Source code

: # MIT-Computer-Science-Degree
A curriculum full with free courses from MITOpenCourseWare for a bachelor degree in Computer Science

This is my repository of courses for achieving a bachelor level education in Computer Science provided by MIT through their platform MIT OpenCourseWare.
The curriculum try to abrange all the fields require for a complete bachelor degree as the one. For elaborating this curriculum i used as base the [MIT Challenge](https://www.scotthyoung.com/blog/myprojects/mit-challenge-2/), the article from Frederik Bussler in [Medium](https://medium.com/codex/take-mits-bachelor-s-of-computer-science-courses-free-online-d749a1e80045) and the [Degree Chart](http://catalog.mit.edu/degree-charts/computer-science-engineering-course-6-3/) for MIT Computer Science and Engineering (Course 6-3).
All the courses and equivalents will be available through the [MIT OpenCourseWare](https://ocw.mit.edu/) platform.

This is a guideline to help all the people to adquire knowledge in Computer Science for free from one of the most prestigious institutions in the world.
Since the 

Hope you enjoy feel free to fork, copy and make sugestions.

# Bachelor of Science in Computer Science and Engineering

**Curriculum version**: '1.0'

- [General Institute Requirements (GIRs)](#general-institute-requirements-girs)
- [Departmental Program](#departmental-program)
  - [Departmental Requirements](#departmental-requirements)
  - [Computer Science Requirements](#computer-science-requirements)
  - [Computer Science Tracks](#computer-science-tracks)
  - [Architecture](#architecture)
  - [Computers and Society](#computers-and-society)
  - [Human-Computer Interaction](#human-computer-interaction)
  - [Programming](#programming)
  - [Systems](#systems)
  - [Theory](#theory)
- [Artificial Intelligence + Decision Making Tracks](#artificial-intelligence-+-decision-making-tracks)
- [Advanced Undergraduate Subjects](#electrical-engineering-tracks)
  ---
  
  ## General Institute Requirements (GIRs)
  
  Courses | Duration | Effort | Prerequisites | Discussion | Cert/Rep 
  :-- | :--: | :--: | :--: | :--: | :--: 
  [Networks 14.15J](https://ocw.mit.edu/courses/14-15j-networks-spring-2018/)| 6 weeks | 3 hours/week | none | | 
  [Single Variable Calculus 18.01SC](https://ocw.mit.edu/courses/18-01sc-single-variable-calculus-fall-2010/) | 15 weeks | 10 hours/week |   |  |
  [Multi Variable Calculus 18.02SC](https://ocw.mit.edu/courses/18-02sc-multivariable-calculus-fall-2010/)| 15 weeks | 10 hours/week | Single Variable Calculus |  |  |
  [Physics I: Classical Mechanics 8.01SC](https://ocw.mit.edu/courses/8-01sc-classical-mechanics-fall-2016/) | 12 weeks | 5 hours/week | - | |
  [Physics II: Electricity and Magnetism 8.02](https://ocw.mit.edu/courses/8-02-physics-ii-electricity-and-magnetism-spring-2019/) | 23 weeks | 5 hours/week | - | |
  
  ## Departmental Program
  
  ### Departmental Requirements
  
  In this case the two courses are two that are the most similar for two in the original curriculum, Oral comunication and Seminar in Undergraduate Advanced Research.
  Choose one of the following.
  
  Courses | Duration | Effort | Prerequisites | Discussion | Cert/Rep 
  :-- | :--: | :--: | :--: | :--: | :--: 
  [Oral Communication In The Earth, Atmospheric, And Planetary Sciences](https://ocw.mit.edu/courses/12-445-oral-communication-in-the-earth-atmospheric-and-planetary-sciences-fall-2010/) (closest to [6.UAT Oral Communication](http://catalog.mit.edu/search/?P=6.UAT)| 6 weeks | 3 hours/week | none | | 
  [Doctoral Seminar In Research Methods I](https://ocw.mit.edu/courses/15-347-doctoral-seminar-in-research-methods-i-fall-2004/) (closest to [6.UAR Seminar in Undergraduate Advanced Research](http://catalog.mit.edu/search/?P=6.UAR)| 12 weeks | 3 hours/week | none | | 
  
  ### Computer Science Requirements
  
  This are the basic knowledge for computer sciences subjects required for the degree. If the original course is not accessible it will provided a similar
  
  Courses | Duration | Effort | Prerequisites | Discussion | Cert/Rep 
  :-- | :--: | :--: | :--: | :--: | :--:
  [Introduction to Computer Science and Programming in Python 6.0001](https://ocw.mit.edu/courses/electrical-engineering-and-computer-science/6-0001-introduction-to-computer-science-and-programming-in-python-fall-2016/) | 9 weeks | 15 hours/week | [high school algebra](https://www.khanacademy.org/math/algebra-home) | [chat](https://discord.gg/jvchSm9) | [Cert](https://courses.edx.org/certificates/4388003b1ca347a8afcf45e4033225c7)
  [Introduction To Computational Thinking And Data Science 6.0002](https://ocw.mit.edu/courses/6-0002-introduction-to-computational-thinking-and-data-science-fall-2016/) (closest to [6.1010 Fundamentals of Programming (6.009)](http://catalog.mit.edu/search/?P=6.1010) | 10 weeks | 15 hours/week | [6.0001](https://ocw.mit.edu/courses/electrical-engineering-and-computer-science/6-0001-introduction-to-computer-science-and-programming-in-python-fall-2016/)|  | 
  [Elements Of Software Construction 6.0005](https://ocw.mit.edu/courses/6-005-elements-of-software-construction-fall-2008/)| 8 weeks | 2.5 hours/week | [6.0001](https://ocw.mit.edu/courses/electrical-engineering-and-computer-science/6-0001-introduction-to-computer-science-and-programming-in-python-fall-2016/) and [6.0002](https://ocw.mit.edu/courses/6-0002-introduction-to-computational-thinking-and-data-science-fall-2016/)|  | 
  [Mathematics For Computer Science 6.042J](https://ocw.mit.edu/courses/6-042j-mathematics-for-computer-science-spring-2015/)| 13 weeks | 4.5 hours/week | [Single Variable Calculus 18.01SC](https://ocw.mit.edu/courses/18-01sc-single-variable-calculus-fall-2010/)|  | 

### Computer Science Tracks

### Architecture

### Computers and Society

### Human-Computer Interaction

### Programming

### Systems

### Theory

▶ **Task**:
In your answer, reproduce every entry exactly as it was written.

▶ **Task output**:
Source code

: # MIT-Computer-Science-Degree
A curriculum full with free courses from MITOpenCourseWare for a bachelor degree in Computer Science

This is my repository of courses for achieving a bachelor level education in Computer Science provided by MIT through their platform MIT OpenCourseWare.
The curriculum try to abrange all the fields require for a complete bachelor degree as the one. For elaborating this curriculum i used as base the [MIT Challenge](https://www.scotthyoung.com/blog/myprojects/mit-challenge-2/), the article from Frederik Bussler in [Medium](https://medium.com/codex/take-mits-bachelor-s-of-computer-science-courses-free-online-d749a1e80045) and the [Degree Chart](http://catalog.mit.edu/degree-charts/computer-science-engineering-course-6-3/) for MIT Computer Science and Engineering (Course 6-3).
All the courses and equivalents will be available through the [MIT OpenCourseWare](https://ocw.mit.edu/) platform.

This is a guideline to help all the people to adquire knowledge in Computer Science for free from one of the most prestigious institutions in the world.
Since the 

Hope you enjoy feel free to fork, copy and make sugestions.

# Bachelor of Science in Computer Science and Engineering

**Curriculum version**: '1.0'

- [General Institute Requirements (GIRs)](#general-institute-requirements-girs)
- [Departmental Program](#departmental-program)
  - [Departmental Requirements](#departmental-requirements)
  - [Computer Science Requirements](#computer-science-requirements)
  - [Computer Science Tracks](#computer-science-tracks)
  - [Architecture](#architecture)
  - [Computers and Society](#computers-and-society)
  - [Human-Computer Interaction](#human-computer-interaction)
  - [Programming](#programming)
  - [Systems](#systems)
  - [Theory](#theory)
- [Artificial Intelligence + Decision Making Tracks](#artificial-intelligence-+-decision-making-tracks)
- [Advanced Undergraduate Subjects](#electrical-engineering-tracks)
  ---
  
  ## General Institute Requirements (GIRs)
  
  Courses | Duration | Effort | Prerequisites | Discussion | Cert/Rep 
  :-- | :--: | :--: | :--: | :--: | :--: 
  [Networks 14.15J](https://ocw.mit.edu/courses/14-15j-networks-spring-2018/)| 6 weeks | 3 hours/week | none | | 
  [Single Variable Calculus 18.01SC](https://ocw.mit.edu/courses/18-01sc-single-variable-calculus-fall-2010/) | 15 weeks | 10 hours/week |   |  |
  [Multi Variable Calculus 18.02SC](https://ocw.mit.edu/courses/18-02sc-multivariable-calculus-fall-2010/)| 15 weeks | 10 hours/week | Single Variable Calculus |  |  |
  [Physics I: Classical Mechanics 8.01SC](https://ocw.mit.edu/courses/8-01sc-classical-mechanics-fall-2016/) | 12 weeks | 5 hours/week | - | |
  [Physics II: Electricity and Magnetism 8.02](https://ocw.mit.edu/courses/8-02-physics-ii-electricity-and-magnetism-spring-2019/) | 23 weeks | 5 hours/week | - | |
  
  ## Departmental Program
  
  ### Departmental Requirements
  
  In this case the two courses are two that are the most similar for two in the original curriculum, Oral comunication and Seminar in Undergraduate Advanced Research.
  Choose one of the following.
  
  Courses | Duration | Effort | Prerequisites | Discussion | Cert/Rep 
  :-- | :--: | :--: | :--: | :--: | :--: 
  [Oral Communication In The Earth, Atmospheric, And Planetary Sciences](https://ocw.mit.edu/courses/12-445-oral-communication-in-the-earth-atmospheric-and-planetary-sciences-fall-2010/) (closest to [6.UAT Oral Communication](http://catalog.mit.edu/search/?P=6.UAT)| 6 weeks | 3 hours/week | none | | 
  [Doctoral Seminar In Research Methods I](https://ocw.mit.edu/courses/15-347-doctoral-seminar-in-research-methods-i-fall-2004/) (closest to [6.UAR Seminar in Undergraduate Advanced Research](http://catalog.mit.edu/search/?P=6.UAR)| 12 weeks | 3 hours/week | none | | 
  
  ### Computer Science Requirements
  
  This are the basic knowledge for computer sciences subjects required for the degree. If the original course is not accessible it will provided a similar
  
  Courses | Duration | Effort | Prerequisites | Discussion | Cert/Rep 
  :-- | :--: | :--: | :--: | :--: | :--:
  [Introduction to Computer Science and Programming in Python 6.0001](https://ocw.mit.edu/courses/electrical-engineering-and-computer-science/6-0001-introduction-to-computer-science-and-programming-in-python-fall-2016/) | 9 weeks | 15 hours/week | [high school algebra](https://www.khanacademy.org/math/algebra-home) | [chat](https://discord.gg/jvchSm9) | [Cert](https://courses.edx.org/certificates/4388003b1ca347a8afcf45e4033225c7)
  [Introduction To Computational Thinking And Data Science 6.0002](https://ocw.mit.edu/courses/6-0002-introduction-to-computational-thinking-and-data-science-fall-2016/) (closest to [6.1010 Fundamentals of Programming (6.009)](http://catalog.mit.edu/search/?P=6.1010) | 10 weeks | 15 hours/week | [6.0001](https://ocw.mit.edu/courses/electrical-engineering-and-computer-science/6-0001-introduction-to-computer-science-and-programming-in-python-fall-2016/)|  | 
  [Elements Of Software Construction 6.0005](https://ocw.mit.edu/courses/6-005-elements-of-software-construction-fall-2008/)| 8 weeks | 2.5 hours/week | [6.0001](https://ocw.mit.edu/courses/electrical-engineering-and-computer-science/6-0001-introduction-to-computer-science-and-programming-in-python-fall-2016/) and [6.0002](https://ocw.mit.edu/courses/6-0002-introduction-to-computational-thinking-and-data-science-fall-2016/)|  | 
  [Mathematics For Computer Science 6.042J](https://ocw.mit.edu/courses/6-042j-mathematics-for-computer-science-spring-2015/)| 13 weeks | 4.5 hours/week | [Single Variable Calculus 18.01SC](https://ocw.mit.edu/courses/18-01sc-single-variable-calculus-fall-2010/)|  | 

### Computer Science Tracks

### Architecture

### Computers and Society

### Human-Computer Interaction

### Programming

### Systems

### Theory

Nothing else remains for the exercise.